> Extracted records:

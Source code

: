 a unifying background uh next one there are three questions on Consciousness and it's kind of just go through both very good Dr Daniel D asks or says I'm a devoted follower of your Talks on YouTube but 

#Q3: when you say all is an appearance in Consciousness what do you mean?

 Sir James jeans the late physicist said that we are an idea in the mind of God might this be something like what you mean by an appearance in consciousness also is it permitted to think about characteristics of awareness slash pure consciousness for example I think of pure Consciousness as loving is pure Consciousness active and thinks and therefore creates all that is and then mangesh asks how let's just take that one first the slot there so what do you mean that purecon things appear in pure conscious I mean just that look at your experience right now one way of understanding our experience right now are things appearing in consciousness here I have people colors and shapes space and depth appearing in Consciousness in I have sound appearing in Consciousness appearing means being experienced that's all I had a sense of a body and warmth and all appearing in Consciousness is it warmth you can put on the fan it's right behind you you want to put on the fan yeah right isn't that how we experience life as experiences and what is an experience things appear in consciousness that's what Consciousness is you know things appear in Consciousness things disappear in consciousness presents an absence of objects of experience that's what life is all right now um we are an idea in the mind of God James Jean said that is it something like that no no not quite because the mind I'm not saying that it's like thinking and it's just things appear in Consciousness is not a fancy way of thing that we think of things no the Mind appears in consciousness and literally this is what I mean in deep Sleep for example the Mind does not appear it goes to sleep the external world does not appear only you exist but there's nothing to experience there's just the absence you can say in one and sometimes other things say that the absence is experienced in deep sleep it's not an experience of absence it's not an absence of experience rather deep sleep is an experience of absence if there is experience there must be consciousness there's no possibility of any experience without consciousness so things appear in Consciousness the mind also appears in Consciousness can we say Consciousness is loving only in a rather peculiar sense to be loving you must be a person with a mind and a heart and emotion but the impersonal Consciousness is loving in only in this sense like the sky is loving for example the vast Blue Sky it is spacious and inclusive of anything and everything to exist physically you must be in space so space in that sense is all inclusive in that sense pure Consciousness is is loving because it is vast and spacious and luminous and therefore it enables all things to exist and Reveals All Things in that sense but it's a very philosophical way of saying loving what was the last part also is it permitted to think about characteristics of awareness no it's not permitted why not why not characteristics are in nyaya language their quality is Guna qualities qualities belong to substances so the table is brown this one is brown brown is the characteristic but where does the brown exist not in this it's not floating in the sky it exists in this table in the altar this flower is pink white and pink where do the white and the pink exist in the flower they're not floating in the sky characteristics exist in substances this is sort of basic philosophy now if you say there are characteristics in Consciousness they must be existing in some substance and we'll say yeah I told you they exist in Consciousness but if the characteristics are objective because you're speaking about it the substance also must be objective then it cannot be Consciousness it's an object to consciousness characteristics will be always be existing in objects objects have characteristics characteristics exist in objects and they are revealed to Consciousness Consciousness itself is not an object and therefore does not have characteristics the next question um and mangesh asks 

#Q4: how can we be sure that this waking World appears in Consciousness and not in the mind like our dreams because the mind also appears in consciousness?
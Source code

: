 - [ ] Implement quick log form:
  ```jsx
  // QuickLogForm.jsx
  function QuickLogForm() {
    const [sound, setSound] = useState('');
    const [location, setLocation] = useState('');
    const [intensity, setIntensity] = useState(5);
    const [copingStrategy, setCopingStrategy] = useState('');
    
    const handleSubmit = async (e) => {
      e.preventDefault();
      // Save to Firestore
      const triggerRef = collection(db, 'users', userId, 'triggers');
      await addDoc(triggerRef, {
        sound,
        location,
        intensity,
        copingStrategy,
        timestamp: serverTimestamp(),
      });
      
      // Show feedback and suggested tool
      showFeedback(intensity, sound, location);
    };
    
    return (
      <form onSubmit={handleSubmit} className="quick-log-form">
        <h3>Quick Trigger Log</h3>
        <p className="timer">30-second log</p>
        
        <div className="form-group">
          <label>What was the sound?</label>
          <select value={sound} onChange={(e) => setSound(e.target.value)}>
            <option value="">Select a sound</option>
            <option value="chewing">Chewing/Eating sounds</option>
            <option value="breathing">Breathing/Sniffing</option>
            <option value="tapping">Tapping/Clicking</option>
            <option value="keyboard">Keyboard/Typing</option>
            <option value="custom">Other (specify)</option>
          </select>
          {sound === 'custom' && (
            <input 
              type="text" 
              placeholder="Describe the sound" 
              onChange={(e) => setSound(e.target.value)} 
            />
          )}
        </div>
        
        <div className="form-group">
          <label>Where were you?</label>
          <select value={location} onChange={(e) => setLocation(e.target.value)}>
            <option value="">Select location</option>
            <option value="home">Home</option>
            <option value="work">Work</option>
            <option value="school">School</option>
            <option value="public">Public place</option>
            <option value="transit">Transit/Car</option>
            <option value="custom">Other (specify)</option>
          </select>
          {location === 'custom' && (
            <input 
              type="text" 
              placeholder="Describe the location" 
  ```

==

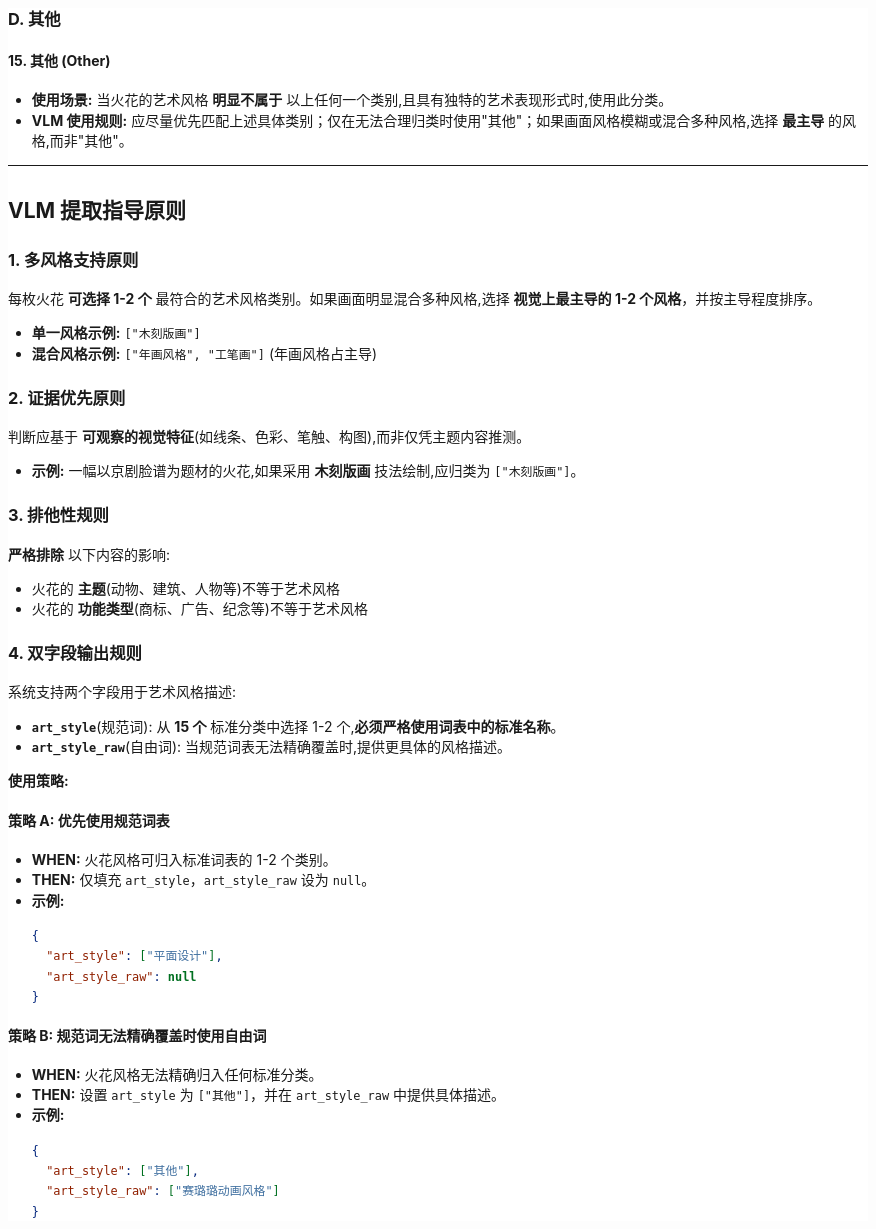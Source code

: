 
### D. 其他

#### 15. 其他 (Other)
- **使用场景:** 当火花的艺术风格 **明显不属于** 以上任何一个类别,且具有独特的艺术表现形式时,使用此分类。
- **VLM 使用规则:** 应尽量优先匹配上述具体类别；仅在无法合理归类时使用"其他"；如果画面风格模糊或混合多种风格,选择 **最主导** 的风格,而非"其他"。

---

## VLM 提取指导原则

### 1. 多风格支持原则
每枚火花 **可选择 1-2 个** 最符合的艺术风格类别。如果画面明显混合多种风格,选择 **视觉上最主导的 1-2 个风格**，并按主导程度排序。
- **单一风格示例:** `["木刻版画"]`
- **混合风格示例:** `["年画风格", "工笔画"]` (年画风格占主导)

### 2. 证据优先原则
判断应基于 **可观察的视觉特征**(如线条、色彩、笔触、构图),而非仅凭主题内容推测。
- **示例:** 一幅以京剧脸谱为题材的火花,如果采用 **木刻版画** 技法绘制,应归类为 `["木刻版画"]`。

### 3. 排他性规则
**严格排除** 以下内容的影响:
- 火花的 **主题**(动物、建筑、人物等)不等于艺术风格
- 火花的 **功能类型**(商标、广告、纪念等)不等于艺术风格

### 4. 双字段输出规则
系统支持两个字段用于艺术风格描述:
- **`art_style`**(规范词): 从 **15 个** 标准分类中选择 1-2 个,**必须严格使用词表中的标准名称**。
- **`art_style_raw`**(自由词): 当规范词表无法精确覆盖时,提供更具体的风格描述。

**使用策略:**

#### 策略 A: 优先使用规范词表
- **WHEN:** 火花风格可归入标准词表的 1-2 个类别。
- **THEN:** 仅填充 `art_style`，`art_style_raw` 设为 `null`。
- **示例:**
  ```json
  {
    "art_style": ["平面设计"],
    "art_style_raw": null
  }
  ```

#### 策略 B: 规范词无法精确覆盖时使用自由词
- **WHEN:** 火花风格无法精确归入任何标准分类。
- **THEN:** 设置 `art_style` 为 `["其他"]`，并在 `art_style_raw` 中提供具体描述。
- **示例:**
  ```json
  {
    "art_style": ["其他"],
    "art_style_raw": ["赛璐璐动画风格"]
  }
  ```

---

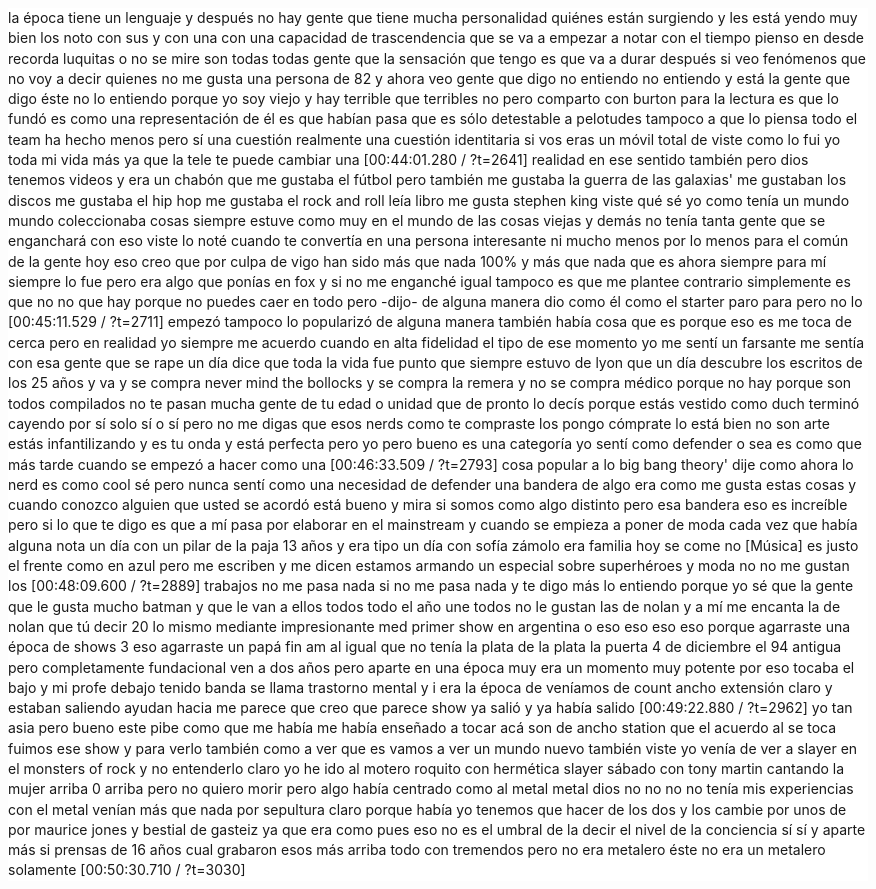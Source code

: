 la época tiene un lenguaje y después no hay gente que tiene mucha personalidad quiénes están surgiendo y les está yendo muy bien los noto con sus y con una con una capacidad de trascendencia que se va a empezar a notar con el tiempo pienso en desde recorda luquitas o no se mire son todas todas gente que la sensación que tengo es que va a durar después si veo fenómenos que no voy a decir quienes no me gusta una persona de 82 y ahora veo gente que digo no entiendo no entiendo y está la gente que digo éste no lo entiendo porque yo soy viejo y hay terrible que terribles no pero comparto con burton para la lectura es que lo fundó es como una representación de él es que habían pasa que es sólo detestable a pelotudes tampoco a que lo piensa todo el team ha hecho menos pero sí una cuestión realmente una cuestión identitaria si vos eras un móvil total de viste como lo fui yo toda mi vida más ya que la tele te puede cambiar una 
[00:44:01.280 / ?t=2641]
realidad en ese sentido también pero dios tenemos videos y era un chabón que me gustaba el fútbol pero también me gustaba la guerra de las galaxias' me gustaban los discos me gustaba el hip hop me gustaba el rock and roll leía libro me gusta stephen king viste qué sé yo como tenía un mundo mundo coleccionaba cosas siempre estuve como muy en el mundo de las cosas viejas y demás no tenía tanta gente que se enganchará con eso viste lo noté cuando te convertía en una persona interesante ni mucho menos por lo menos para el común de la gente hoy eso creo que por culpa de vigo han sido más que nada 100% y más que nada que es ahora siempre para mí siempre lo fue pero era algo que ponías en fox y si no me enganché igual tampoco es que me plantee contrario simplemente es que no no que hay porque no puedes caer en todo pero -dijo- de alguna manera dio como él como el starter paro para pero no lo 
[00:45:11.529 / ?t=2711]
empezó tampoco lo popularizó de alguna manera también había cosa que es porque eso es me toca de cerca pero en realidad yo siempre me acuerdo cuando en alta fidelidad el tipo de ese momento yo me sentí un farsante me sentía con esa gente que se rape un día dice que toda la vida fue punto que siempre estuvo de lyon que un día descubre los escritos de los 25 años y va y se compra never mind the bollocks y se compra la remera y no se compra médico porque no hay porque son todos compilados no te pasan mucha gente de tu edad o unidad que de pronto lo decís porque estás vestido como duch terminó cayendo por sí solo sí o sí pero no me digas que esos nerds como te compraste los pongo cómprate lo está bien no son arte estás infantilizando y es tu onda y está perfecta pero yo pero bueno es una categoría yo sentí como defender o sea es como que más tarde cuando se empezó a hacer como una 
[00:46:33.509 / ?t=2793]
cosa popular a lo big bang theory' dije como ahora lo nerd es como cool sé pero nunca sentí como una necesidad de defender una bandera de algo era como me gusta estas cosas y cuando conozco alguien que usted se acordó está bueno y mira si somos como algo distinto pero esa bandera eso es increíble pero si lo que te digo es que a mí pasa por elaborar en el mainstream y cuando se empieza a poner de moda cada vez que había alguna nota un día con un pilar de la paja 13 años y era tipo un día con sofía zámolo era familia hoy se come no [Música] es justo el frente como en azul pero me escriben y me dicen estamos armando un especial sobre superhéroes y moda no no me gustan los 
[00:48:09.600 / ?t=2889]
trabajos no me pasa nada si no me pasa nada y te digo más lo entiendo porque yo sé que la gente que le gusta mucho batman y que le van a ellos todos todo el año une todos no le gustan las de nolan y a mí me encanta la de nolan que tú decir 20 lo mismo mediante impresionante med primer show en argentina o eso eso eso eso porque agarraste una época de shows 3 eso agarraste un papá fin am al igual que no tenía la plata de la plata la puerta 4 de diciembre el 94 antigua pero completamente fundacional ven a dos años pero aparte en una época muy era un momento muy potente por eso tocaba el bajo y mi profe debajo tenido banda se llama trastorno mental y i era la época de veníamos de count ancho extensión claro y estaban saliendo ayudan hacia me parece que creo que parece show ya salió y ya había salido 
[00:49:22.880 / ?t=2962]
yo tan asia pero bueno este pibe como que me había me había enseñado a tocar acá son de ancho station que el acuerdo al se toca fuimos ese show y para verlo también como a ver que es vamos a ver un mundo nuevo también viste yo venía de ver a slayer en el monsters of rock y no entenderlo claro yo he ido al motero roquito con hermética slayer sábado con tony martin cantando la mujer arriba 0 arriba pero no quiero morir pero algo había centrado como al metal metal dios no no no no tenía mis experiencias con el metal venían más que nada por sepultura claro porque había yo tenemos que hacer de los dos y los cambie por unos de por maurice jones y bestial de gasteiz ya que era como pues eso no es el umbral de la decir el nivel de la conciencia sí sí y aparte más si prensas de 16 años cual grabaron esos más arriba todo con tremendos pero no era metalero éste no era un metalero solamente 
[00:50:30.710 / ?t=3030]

> Task to carry out: Lines of the listing above that contain the word "intensity" must all be copied.

> Response below:
    const [intensity, setIntensity] = useState(5);
        intensity,
      showFeedback(intensity, sound, location);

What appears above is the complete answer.